Designing an aircraft is a game of compromises. The primary requirements are altitude and payload capacity. Speed is secondary. They can compensate speed by designing wings that provide more lift, which is precisely what Scale does on all of their high-altitude aircraft. Swept wings would allow the plane to go faster, which might provide more lift, but would need a stronger and heavier structure which would reduce payload capacity.

Exactly this.  Northstar keeps harping on the advantages that speed provides the rocket (in terms of payload and performance) - but doesn't seem to grasp that Roc is part of the booster system too and the impacts that speed would have there need to factored in as well.  Increasing speed during the airbreathing phase actually provides little benefit to the rocket stage but has considerable impacts on the airbreathing stage in terms of complexity (design and manufacture), weight, operations, and operating costs.  Increasing speed also has negative impacts on the design of the rocket stage as well, most notably the mounts will have the be stronger (read: heavier) - increasing the already significant impact that horizontal carry imposes.

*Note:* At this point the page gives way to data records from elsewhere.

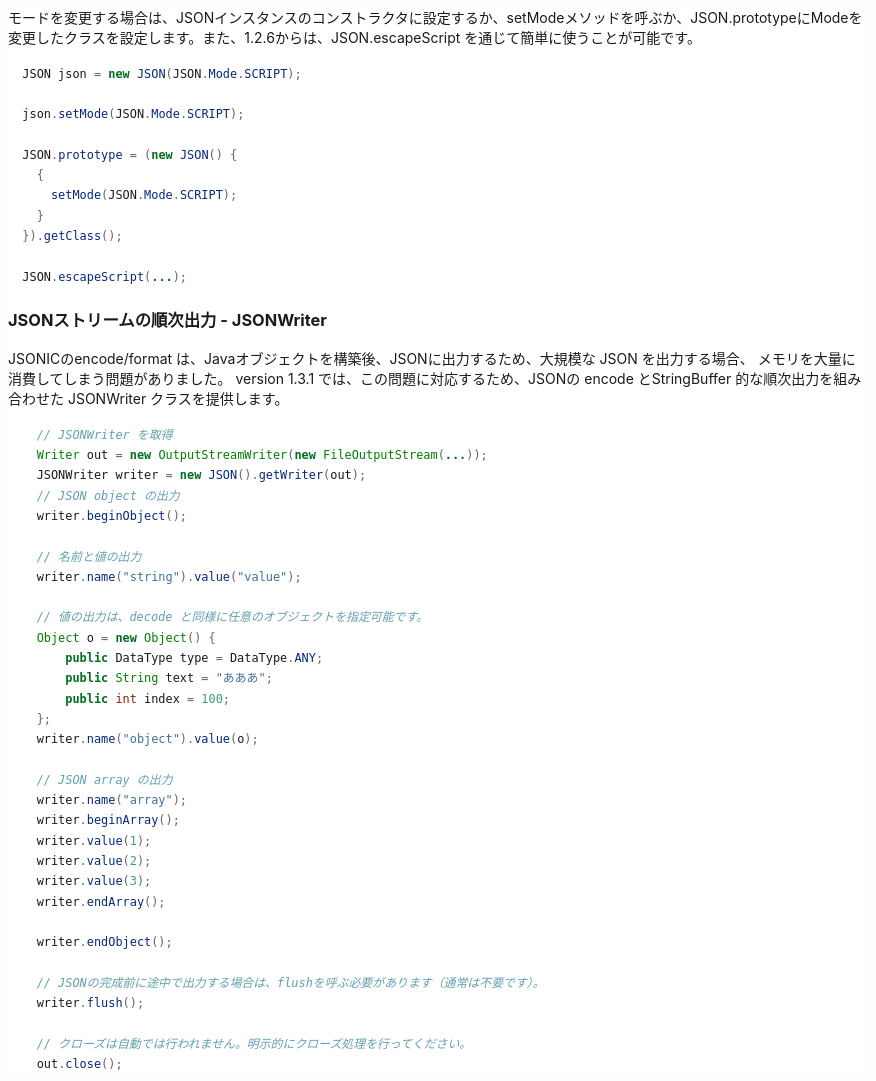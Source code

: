 モードを変更する場合は、JSONインスタンスのコンストラクタに設定するか、setModeメソッドを呼ぶか、JSON.prototypeにModeを変更したクラスを設定します。また、1.2.6からは、JSON.escapeScript を通じて簡単に使うことが可能です。

```java
  JSON json = new JSON(JSON.Mode.SCRIPT);
  
  json.setMode(JSON.Mode.SCRIPT);
  
  JSON.prototype = (new JSON() {
    {
      setMode(JSON.Mode.SCRIPT);
    }
  }).getClass();
  
  JSON.escapeScript(...);
```

### JSONストリームの順次出力 - JSONWriter

JSONICのencode/format は、Javaオブジェクトを構築後、JSONに出力するため、大規模な JSON を出力する場合、 メモリを大量に消費してしまう問題がありました。 version 1.3.1 では、この問題に対応するため、JSONの encode とStringBuffer 的な順次出力を組み合わせた JSONWriter クラスを提供します。

```java
    // JSONWriter を取得
    Writer out = new OutputStreamWriter(new FileOutputStream(...));
    JSONWriter writer = new JSON().getWriter(out);
    // JSON object の出力
    writer.beginObject();

    // 名前と値の出力
    writer.name("string").value("value");

    // 値の出力は、decode と同様に任意のオブジェクトを指定可能です。
    Object o = new Object() {
        public DataType type = DataType.ANY;
        public String text = "あああ";
        public int index = 100;
    };
    writer.name("object").value(o);

    // JSON array の出力
    writer.name("array");
    writer.beginArray();
    writer.value(1);
    writer.value(2);
    writer.value(3);
    writer.endArray();

    writer.endObject();

    // JSONの完成前に途中で出力する場合は、flushを呼ぶ必要があります（通常は不要です）。
    writer.flush();

    // クローズは自動では行われません。明示的にクローズ処理を行ってください。
    out.close();
```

Altitude during the airbreathing phase is the real key (and one of the few benefits brought to the table).  And all the evidence points to the obvious - Scaled is playing to their strengths by going with a (relatively slow) straight winged airbreathing stage designed for high altitude.  The same aircraft they've designed and built before, only turned up to 11.   This reduces the dimensions of the engineering risk considerably as well as reducing the engineering costs.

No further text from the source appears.